A verbatim copy of the entries is the required answer.

Dataset entries:
BEGIN

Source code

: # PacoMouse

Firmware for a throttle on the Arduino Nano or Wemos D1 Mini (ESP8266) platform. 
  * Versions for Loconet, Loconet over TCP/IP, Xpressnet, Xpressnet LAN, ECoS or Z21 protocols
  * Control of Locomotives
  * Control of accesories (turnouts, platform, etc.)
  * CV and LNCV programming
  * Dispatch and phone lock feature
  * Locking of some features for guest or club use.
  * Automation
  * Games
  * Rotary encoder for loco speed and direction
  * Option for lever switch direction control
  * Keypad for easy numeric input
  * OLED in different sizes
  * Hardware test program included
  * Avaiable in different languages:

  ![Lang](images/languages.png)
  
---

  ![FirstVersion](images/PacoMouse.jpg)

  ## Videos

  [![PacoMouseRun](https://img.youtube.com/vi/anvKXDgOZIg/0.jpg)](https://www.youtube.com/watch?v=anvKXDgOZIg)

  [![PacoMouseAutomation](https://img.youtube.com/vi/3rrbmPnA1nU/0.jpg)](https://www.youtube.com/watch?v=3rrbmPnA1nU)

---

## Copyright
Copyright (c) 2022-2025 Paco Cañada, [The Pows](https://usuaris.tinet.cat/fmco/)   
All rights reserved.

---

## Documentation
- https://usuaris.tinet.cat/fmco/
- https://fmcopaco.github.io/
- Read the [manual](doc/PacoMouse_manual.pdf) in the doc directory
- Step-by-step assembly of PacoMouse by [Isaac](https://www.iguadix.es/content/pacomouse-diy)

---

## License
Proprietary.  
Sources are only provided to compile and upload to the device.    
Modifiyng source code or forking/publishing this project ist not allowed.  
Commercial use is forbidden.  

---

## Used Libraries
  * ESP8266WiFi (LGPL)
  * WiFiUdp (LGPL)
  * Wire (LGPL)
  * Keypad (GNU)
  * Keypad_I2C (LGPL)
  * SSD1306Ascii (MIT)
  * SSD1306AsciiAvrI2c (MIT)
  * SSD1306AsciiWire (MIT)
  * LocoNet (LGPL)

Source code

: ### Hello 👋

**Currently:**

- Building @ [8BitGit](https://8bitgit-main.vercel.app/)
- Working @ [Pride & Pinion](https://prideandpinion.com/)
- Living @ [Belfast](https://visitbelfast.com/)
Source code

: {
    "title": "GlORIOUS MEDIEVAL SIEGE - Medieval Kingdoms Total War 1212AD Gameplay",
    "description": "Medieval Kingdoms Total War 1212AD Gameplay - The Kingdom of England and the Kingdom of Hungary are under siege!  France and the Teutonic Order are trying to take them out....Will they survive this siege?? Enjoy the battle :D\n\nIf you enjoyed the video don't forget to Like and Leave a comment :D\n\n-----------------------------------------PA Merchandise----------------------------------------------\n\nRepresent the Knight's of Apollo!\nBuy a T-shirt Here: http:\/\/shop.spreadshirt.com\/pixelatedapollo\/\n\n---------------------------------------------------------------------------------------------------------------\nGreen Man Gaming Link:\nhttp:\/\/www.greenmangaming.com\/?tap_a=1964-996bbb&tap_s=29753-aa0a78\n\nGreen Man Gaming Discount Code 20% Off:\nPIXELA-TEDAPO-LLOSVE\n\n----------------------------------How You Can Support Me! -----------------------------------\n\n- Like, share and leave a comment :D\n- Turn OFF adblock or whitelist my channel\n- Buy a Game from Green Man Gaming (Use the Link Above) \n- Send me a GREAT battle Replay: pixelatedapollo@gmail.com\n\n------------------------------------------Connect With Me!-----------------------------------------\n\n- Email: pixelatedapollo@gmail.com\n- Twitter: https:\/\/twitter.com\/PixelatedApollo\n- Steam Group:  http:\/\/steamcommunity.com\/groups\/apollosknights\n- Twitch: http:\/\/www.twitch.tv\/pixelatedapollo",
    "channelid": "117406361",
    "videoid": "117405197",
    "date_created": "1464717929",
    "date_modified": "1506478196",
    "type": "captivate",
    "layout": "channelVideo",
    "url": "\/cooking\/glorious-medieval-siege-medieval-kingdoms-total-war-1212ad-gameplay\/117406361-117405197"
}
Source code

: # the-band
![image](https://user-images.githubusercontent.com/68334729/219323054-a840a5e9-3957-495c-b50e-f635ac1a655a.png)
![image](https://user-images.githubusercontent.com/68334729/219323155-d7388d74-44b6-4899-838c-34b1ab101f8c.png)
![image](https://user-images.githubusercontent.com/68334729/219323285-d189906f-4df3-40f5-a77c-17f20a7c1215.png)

END

__Exercise result__:
Source code

: # PacoMouse

Firmware for a throttle on the Arduino Nano or Wemos D1 Mini (ESP8266) platform. 
  * Versions for Loconet, Loconet over TCP/IP, Xpressnet, Xpressnet LAN, ECoS or Z21 protocols
  * Control of Locomotives
  * Control of accesories (turnouts, platform, etc.)
  * CV and LNCV programming
  * Dispatch and phone lock feature
  * Locking of some features for guest or club use.
  * Automation
  * Games
  * Rotary encoder for loco speed and direction
  * Option for lever switch direction control
  * Keypad for easy numeric input
  * OLED in different sizes
  * Hardware test program included
  * Avaiable in different languages:

  ![Lang](images/languages.png)
  
---

  ![FirstVersion](images/PacoMouse.jpg)

  ## Videos

  [![PacoMouseRun](https://img.youtube.com/vi/anvKXDgOZIg/0.jpg)](https://www.youtube.com/watch?v=anvKXDgOZIg)

  [![PacoMouseAutomation](https://img.youtube.com/vi/3rrbmPnA1nU/0.jpg)](https://www.youtube.com/watch?v=3rrbmPnA1nU)

---

## Copyright
Copyright (c) 2022-2025 Paco Cañada, [The Pows](https://usuaris.tinet.cat/fmco/)   
All rights reserved.

---

## Documentation
- https://usuaris.tinet.cat/fmco/
- https://fmcopaco.github.io/
- Read the [manual](doc/PacoMouse_manual.pdf) in the doc directory
- Step-by-step assembly of PacoMouse by [Isaac](https://www.iguadix.es/content/pacomouse-diy)

---

## License
Proprietary.  
Sources are only provided to compile and upload to the device.    
Modifiyng source code or forking/publishing this project ist not allowed.  
Commercial use is forbidden.  

---

## Used Libraries
  * ESP8266WiFi (LGPL)
  * WiFiUdp (LGPL)
  * Wire (LGPL)
  * Keypad (GNU)
  * Keypad_I2C (LGPL)
  * SSD1306Ascii (MIT)
  * SSD1306AsciiAvrI2c (MIT)
  * SSD1306AsciiWire (MIT)
  * LocoNet (LGPL)

Source code

: ### Hello 👋

**Currently:**

- Building @ [8BitGit](https://8bitgit-main.vercel.app/)
- Working @ [Pride & Pinion](https://prideandpinion.com/)
- Living @ [Belfast](https://visitbelfast.com/)
Source code

: {
    "title": "GlORIOUS MEDIEVAL SIEGE - Medieval Kingdoms Total War 1212AD Gameplay",
    "description": "Medieval Kingdoms Total War 1212AD Gameplay - The Kingdom of England and the Kingdom of Hungary are under siege!  France and the Teutonic Order are trying to take them out....Will they survive this siege?? Enjoy the battle :D\n\nIf you enjoyed the video don't forget to Like and Leave a comment :D\n\n-----------------------------------------PA Merchandise----------------------------------------------\n\nRepresent the Knight's of Apollo!\nBuy a T-shirt Here: http:\/\/shop.spreadshirt.com\/pixelatedapollo\/\n\n---------------------------------------------------------------------------------------------------------------\nGreen Man Gaming Link:\nhttp:\/\/www.greenmangaming.com\/?tap_a=1964-996bbb&tap_s=29753-aa0a78\n\nGreen Man Gaming Discount Code 20% Off:\nPIXELA-TEDAPO-LLOSVE\n\n----------------------------------How You Can Support Me! -----------------------------------\n\n- Like, share and leave a comment :D\n- Turn OFF adblock or whitelist my channel\n- Buy a Game from Green Man Gaming (Use the Link Above) \n- Send me a GREAT battle Replay: pixelatedapollo@gmail.com\n\n------------------------------------------Connect With Me!-----------------------------------------\n\n- Email: pixelatedapollo@gmail.com\n- Twitter: https:\/\/twitter.com\/PixelatedApollo\n- Steam Group:  http:\/\/steamcommunity.com\/groups\/apollosknights\n- Twitch: http:\/\/www.twitch.tv\/pixelatedapollo",
    "channelid": "117406361",
    "videoid": "117405197",
    "date_created": "1464717929",
    "date_modified": "1506478196",
    "type": "captivate",
    "layout": "channelVideo",
    "url": "\/cooking\/glorious-medieval-siege-medieval-kingdoms-total-war-1212ad-gameplay\/117406361-117405197"
}
Source code

: # the-band
![image](https://user-images.githubusercontent.com/68334729/219323054-a840a5e9-3957-495c-b50e-f635ac1a655a.png)
![image](https://user-images.githubusercontent.com/68334729/219323155-d7388d74-44b6-4899-838c-34b1ab101f8c.png)
![image](https://user-images.githubusercontent.com/68334729/219323285-d189906f-4df3-40f5-a77c-17f20a7c1215.png)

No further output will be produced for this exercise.